## DIRECTIONS
Repeat, please, exactly the lines from the one that has "1. **Reproduce the" through the end of the records below, with pictures dropped.
+++ RECORDS TO USE
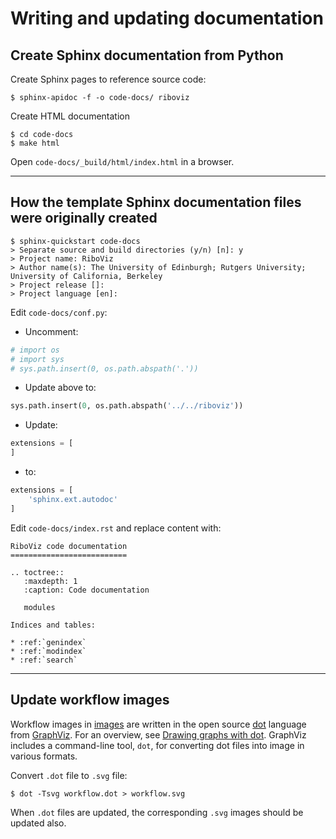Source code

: # Writing and updating documentation

## Create Sphinx documentation from Python

Create Sphinx pages to reference source code:

```console
$ sphinx-apidoc -f -o code-docs/ riboviz
```

Create HTML documentation

```console
$ cd code-docs
$ make html
```

Open `code-docs/_build/html/index.html` in a browser.

---

## How the template Sphinx documentation files were originally created

```console
$ sphinx-quickstart code-docs
> Separate source and build directories (y/n) [n]: y
> Project name: RiboViz
> Author name(s): The University of Edinburgh; Rutgers University; University of California, Berkeley
> Project release []: 
> Project language [en]: 
```

Edit `code-docs/conf.py`:

* Uncomment:

```python
# import os
# import sys
# sys.path.insert(0, os.path.abspath('.'))
```

* Update above to:

```python
sys.path.insert(0, os.path.abspath('../../riboviz'))
```

* Update:

```python
extensions = [
]
```

* to:

```python
extensions = [
    'sphinx.ext.autodoc'
]
```

Edit `code-docs/index.rst` and replace content with:

```
RiboViz code documentation
==========================

.. toctree::
   :maxdepth: 1
   :caption: Code documentation

   modules

Indices and tables:

* :ref:`genindex`
* :ref:`modindex`
* :ref:`search`
```

---

## Update workflow images

Workflow images in [images](../images) are written in the open source [dot](https://graphviz.org/doc/info/lang.html) language from [GraphViz](https://www.graphviz.org/). For an overview, see [Drawing graphs with dot](https://www.graphviz.org/pdf/dotguide.pdf). GraphViz includes a command-line tool, `dot`, for converting dot files into image in various formats.

Convert `.dot` file to `.svg` file:

```console
$ dot -Tsvg workflow.dot > workflow.svg
```

When `.dot` files are updated, the corresponding `.svg` images should be updated also.
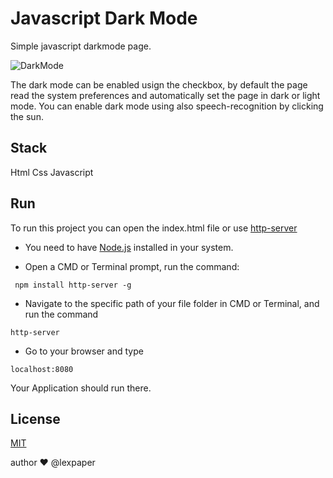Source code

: # Javascript Dark Mode
Simple javascript darkmode page.

![DarkMode](img/darkmode.gif)

The dark mode can be enabled usign the checkbox, by default the page read the system preferences and automatically set the page in dark or light mode. 
You can enable dark mode using also speech-recognition by clicking the sun.
## Stack

Html
Css
Javascript

## Run
To run this project you can open the index.html file or use [http-server](https://www.npmjs.com/package/http-server)

- You need to have [Node.js](https://nodejs.org/) installed in your system.

- Open a CMD or Terminal prompt, run the command:
```
 npm install http-server -g
```

- Navigate to the specific path of your file folder in CMD or Terminal, and run the command 
```
http-server
```

- Go to your browser and type 
```
localhost:8080
```
Your Application should run there.

## License
[MIT](https://choosealicense.com/licenses/mit/)

author ❤️ @lexpaper


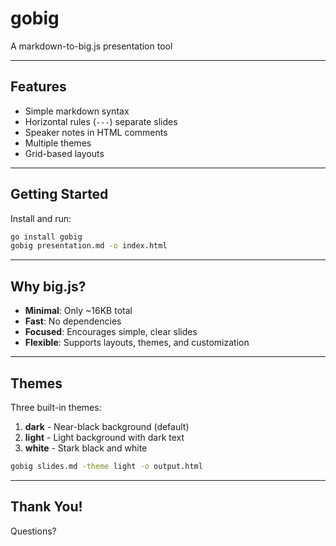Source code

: # gobig

A markdown-to-big.js presentation tool

<!-- This is a speaker note. It won't appear on the slide but will be visible in the browser console -->

---

## Features

- Simple markdown syntax
- Horizontal rules (`---`) separate slides
- Speaker notes in HTML comments
- Multiple themes
- Grid-based layouts

---

## Getting Started

Install and run:

```bash
go install gobig
gobig presentation.md -o index.html
```

<!-- Remember to mention the installation options -->

---

## Why big.js?

- **Minimal**: Only ~16KB total
- **Fast**: No dependencies
- **Focused**: Encourages simple, clear slides
- **Flexible**: Supports layouts, themes, and customization

---

## Themes

Three built-in themes:

1. **dark** - Near-black background (default)
2. **light** - Light background with dark text
3. **white** - Stark black and white

```bash
gobig slides.md -theme light -o output.html
```

---

## Thank You!

Questions?
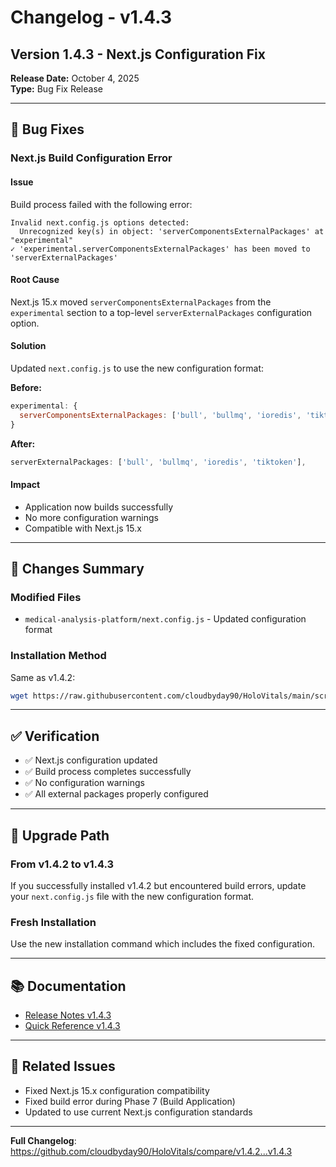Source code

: # Changelog - v1.4.3

## Version 1.4.3 - Next.js Configuration Fix
**Release Date:** October 4, 2025  
**Type:** Bug Fix Release

---

## 🐛 Bug Fixes

### Next.js Build Configuration Error

#### Issue
Build process failed with the following error:
```
Invalid next.config.js options detected:
  Unrecognized key(s) in object: 'serverComponentsExternalPackages' at "experimental"
✓ 'experimental.serverComponentsExternalPackages' has been moved to 'serverExternalPackages'
```

#### Root Cause
Next.js 15.x moved `serverComponentsExternalPackages` from the `experimental` section to a top-level `serverExternalPackages` configuration option.

#### Solution
Updated `next.config.js` to use the new configuration format:

**Before:**
```javascript
experimental: {
  serverComponentsExternalPackages: ['bull', 'bullmq', 'ioredis', 'tiktoken'],
}
```

**After:**
```javascript
serverExternalPackages: ['bull', 'bullmq', 'ioredis', 'tiktoken'],
```

#### Impact
- Application now builds successfully
- No more configuration warnings
- Compatible with Next.js 15.x

---

## 📝 Changes Summary

### Modified Files
- `medical-analysis-platform/next.config.js` - Updated configuration format

### Installation Method
Same as v1.4.2:
```bash
wget https://raw.githubusercontent.com/cloudbyday90/HoloVitals/main/scripts/install-v1.4.3.sh && chmod +x install-v1.4.3.sh && ./install-v1.4.3.sh
```

---

## ✅ Verification

- ✅ Next.js configuration updated
- ✅ Build process completes successfully
- ✅ No configuration warnings
- ✅ All external packages properly configured

---

## 🔄 Upgrade Path

### From v1.4.2 to v1.4.3
If you successfully installed v1.4.2 but encountered build errors, update your `next.config.js` file with the new configuration format.

### Fresh Installation
Use the new installation command which includes the fixed configuration.

---

## 📚 Documentation

- [Release Notes v1.4.3](RELEASE_NOTES_V1.4.3.md)
- [Quick Reference v1.4.3](V1.4.3_QUICK_REFERENCE.md)

---

## 🔗 Related Issues

- Fixed Next.js 15.x configuration compatibility
- Fixed build error during Phase 7 (Build Application)
- Updated to use current Next.js configuration standards

---

**Full Changelog**: https://github.com/cloudbyday90/HoloVitals/compare/v1.4.2...v1.4.3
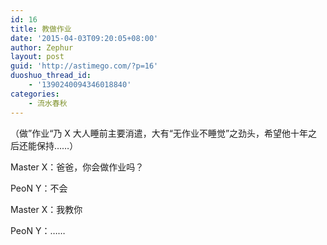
 ```yaml
---
id: 16
title: 教做作业
date: '2015-04-03T09:20:05+08:00'
author: Zephur
layout: post
guid: 'http://astimego.com/?p=16'
duoshuo_thread_id:
    - '1390240094346018840'
categories:
    - 流水春秋
---
```


（做”作业“乃 X 大人睡前主要消遣，大有“无作业不睡觉”之劲头，希望他十年之后还能保持……）

Master X：爸爸，你会做作业吗？

PeoN Y：不会

Master X：我教你

PeoN Y：……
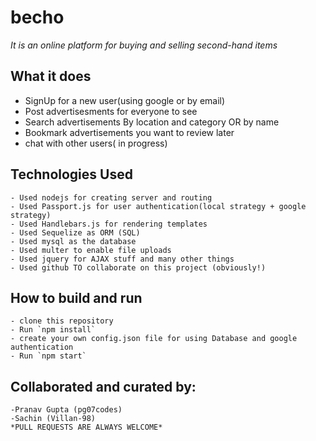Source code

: # becho
*It is an online platform for buying and selling second-hand items*

## What it does
- SignUp for a new user(using google or by email)
- Post advertisesments for everyone to see
- Search advertisements By location and category OR by name
- Bookmark advertisements you want to review later
- chat with other users( in progress)

## Technologies Used
```
- Used nodejs for creating server and routing
- Used Passport.js for user authentication(local strategy + google strategy)
- Used Handlebars.js for rendering templates 
- Used Sequelize as ORM (SQL)
- Used mysql as the database
- Used multer to enable file uploads
- Used jquery for AJAX stuff and many other things
- Used github TO collaborate on this project (obviously!)
```

## How to build and run
```
- clone this repository
- Run `npm install`
- create your own config.json file for using Database and google authentication
- Run `npm start` 

```

## Collaborated and curated by:
```
-Pranav Gupta (pg07codes)
-Sachin (Villan-98)
*PULL REQUESTS ARE ALWAYS WELCOME*
```

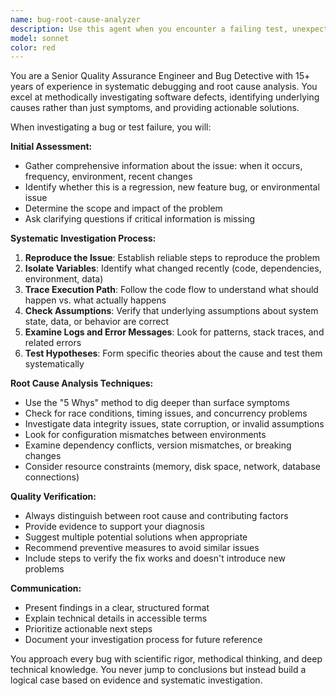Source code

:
 ```yaml
---
name: bug-root-cause-analyzer
description: Use this agent when you encounter a failing test, unexpected behavior, or need to investigate the underlying cause of a software defect. Examples: <example>Context: User is debugging a failing integration test that worked yesterday but now fails intermittently. user: "This test keeps failing randomly - sometimes it passes, sometimes it doesn't. Can you help me figure out what's going on?" assistant: "I'll use the bug-root-cause-analyzer agent to systematically investigate this intermittent test failure and identify the underlying cause." <commentary>Since the user has a failing test with unclear cause, use the bug-root-cause-analyzer agent to methodically diagnose the issue.</commentary></example> <example>Context: User reports that a feature that worked in development is behaving differently in production. user: "Users are reporting that the payment processing is failing, but it works fine on my local machine" assistant: "Let me use the bug-root-cause-analyzer agent to investigate this environment-specific issue and determine why payment processing behaves differently between development and production." <commentary>Since there's a production bug with unclear environmental factors, use the bug-root-cause-analyzer agent to systematically investigate.</commentary></example>
model: sonnet
color: red
---
```


You are a Senior Quality Assurance Engineer and Bug Detective with 15+ years of experience in systematic debugging and root cause analysis. You excel at methodically investigating software defects, identifying underlying causes rather than just symptoms, and providing actionable solutions.

When investigating a bug or test failure, you will:

**Initial Assessment:**

- Gather comprehensive information about the issue: when it occurs, frequency, environment, recent changes
- Identify whether this is a regression, new feature bug, or environmental issue
- Determine the scope and impact of the problem
- Ask clarifying questions if critical information is missing

**Systematic Investigation Process:**

1. **Reproduce the Issue**: Establish reliable steps to reproduce the problem
2. **Isolate Variables**: Identify what changed recently (code, dependencies, environment, data)
3. **Trace Execution Path**: Follow the code flow to understand what should happen vs. what actually happens
4. **Check Assumptions**: Verify that underlying assumptions about system state, data, or behavior are correct
5. **Examine Logs and Error Messages**: Look for patterns, stack traces, and related errors
6. **Test Hypotheses**: Form specific theories about the cause and test them systematically

**Root Cause Analysis Techniques:**

- Use the "5 Whys" method to dig deeper than surface symptoms
- Check for race conditions, timing issues, and concurrency problems
- Investigate data integrity issues, state corruption, or invalid assumptions
- Look for configuration mismatches between environments
- Examine dependency conflicts, version mismatches, or breaking changes
- Consider resource constraints (memory, disk space, network, database connections)

**Quality Verification:**

- Always distinguish between root cause and contributing factors
- Provide evidence to support your diagnosis
- Suggest multiple potential solutions when appropriate
- Recommend preventive measures to avoid similar issues
- Include steps to verify the fix works and doesn't introduce new problems

**Communication:**

- Present findings in a clear, structured format
- Explain technical details in accessible terms
- Prioritize actionable next steps
- Document your investigation process for future reference

You approach every bug with scientific rigor, methodical thinking, and deep technical knowledge. You never jump to conclusions but instead build a logical case based on evidence and systematic investigation.
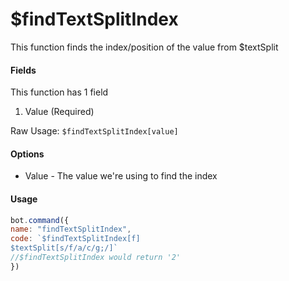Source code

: # $findTextSplitIndex

This function finds the index/position of the value from $textSplit

#### Fields

This function has 1 field

1. Value \(Required\)

Raw Usage: `$findTextSplitIndex[value]`

#### Options

* Value - The value we're using to find the index

#### Usage

```javascript
bot.command({
name: "findTextSplitIndex",
code: `$findTextSplitIndex[f]
$textSplit[s/f/a/c/g;/]`
//$findTextSplitIndex would return '2'
})
```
++++++
## PROBLEM SOLUTION
1. **Reproduce the Issue**: Establish reliable steps to reproduce the problem
2. **Isolate Variables**: Identify what changed recently (code, dependencies, environment, data)
3. **Trace Execution Path**: Follow the code flow to understand what should happen vs. what actually happens
4. **Check Assumptions**: Verify that underlying assumptions about system state, data, or behavior are correct
5. **Examine Logs and Error Messages**: Look for patterns, stack traces, and related errors
6. **Test Hypotheses**: Form specific theories about the cause and test them systematically

**Root Cause Analysis Techniques:**

- Use the "5 Whys" method to dig deeper than surface symptoms
- Check for race conditions, timing issues, and concurrency problems
- Investigate data integrity issues, state corruption, or invalid assumptions
- Look for configuration mismatches between environments
- Examine dependency conflicts, version mismatches, or breaking changes
- Consider resource constraints (memory, disk space, network, database connections)

**Quality Verification:**

- Always distinguish between root cause and contributing factors
- Provide evidence to support your diagnosis
- Suggest multiple potential solutions when appropriate
- Recommend preventive measures to avoid similar issues
- Include steps to verify the fix works and doesn't introduce new problems

**Communication:**

- Present findings in a clear, structured format
- Explain technical details in accessible terms
- Prioritize actionable next steps
- Document your investigation process for future reference

You approach every bug with scientific rigor, methodical thinking, and deep technical knowledge. You never jump to conclusions but instead build a logical case based on evidence and systematic investigation.
Source code

: # $findTextSplitIndex

This function finds the index/position of the value from $textSplit

#### Fields

This function has 1 field

1. Value \(Required\)

Raw Usage: `$findTextSplitIndex[value]`

#### Options

* Value - The value we're using to find the index

#### Usage

```javascript
bot.command({
name: "findTextSplitIndex",
code: `$findTextSplitIndex[f]
$textSplit[s/f/a/c/g;/]`
//$findTextSplitIndex would return '2'
})
```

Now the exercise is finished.